He leapt at the zombie with the twisted head, grabbed it and further twisted until the head tore loose from the body. Tucking the head under his arm, like a football, he shoulder blocked past the now headless zombie and jogged down the hallway and back to the living room, the undead security guards lumbering in erratic pursuit.
He tapped his earpiece with his free hand as he ran.
“I’ve encountered a complication,” He said, reaching the living room. He slacked his pace and just as the zombies were reaching for the back of his jacket, Ghost Rider leapt. He kicked at the window, knocking it loose from the casing, as he landed on his hover disk.

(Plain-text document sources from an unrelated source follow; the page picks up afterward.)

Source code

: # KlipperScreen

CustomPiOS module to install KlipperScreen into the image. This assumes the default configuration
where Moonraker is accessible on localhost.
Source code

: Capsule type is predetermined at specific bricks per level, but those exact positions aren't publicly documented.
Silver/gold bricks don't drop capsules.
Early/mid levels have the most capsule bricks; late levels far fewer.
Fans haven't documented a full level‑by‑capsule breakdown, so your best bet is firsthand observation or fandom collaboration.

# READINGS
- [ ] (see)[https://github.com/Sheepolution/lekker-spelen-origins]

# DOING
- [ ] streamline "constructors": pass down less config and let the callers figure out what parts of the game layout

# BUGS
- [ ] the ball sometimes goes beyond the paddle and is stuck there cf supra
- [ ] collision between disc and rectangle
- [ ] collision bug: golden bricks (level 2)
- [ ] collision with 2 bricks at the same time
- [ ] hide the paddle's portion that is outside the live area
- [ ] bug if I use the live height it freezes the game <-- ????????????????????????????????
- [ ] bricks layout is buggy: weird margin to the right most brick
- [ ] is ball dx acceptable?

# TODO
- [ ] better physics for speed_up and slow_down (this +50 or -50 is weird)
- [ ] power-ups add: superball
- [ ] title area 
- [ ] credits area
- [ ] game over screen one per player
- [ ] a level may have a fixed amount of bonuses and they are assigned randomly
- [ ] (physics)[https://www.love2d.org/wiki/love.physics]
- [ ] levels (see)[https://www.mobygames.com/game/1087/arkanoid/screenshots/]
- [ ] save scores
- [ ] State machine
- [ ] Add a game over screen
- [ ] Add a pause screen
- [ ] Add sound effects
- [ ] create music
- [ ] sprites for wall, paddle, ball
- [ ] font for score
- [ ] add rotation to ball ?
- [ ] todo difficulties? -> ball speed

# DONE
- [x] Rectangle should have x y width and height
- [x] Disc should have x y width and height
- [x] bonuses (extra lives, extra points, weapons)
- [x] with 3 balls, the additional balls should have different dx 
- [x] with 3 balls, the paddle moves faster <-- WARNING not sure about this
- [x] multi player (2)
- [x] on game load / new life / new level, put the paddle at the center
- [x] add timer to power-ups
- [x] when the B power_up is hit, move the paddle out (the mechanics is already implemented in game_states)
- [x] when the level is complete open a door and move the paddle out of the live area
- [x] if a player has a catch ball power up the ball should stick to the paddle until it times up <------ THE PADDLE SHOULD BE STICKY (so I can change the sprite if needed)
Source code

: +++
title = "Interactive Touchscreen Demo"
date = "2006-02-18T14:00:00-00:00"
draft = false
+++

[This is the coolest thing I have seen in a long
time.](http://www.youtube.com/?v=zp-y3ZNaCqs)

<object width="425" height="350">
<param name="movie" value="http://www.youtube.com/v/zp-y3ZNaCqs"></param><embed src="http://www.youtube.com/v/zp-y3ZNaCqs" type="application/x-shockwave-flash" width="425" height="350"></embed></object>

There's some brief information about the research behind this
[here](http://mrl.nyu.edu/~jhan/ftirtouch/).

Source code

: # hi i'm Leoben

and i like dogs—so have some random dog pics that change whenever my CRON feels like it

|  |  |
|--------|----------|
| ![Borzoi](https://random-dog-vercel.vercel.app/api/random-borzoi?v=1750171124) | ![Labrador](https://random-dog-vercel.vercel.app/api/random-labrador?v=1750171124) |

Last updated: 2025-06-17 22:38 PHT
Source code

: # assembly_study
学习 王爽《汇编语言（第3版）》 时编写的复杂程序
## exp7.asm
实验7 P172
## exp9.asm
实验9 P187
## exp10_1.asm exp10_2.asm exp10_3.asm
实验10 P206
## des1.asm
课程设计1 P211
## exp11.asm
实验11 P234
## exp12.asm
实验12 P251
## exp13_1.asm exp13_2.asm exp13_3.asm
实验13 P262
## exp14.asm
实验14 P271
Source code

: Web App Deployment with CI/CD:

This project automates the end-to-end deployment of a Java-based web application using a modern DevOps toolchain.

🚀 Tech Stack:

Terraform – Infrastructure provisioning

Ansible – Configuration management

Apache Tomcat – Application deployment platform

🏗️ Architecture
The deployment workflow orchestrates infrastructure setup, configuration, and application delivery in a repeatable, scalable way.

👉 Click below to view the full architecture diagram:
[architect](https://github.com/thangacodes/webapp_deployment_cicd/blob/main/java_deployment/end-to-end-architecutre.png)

The large rectangle of plasti-glass and the two zombies then fell the seventy-four floors to the highway below.
“Do I want to know what that noise is?” Blaze sighed.
“I’m getting multiple alarms from the area,” Orb added.
“Never mind,” Blaze muttered.
“I need to put some distance between myself and the apartment,” Ghost Rider said, glancing about as he zipped between massive apartment towers. “The security drones have arrived and I think it’d be best if I avoid them.”
“What have you done and have you made matters better or worse?” Blaze asked.
“I’ve learned a few things,” Ghost Rider explained. “But things are worse than we thought.”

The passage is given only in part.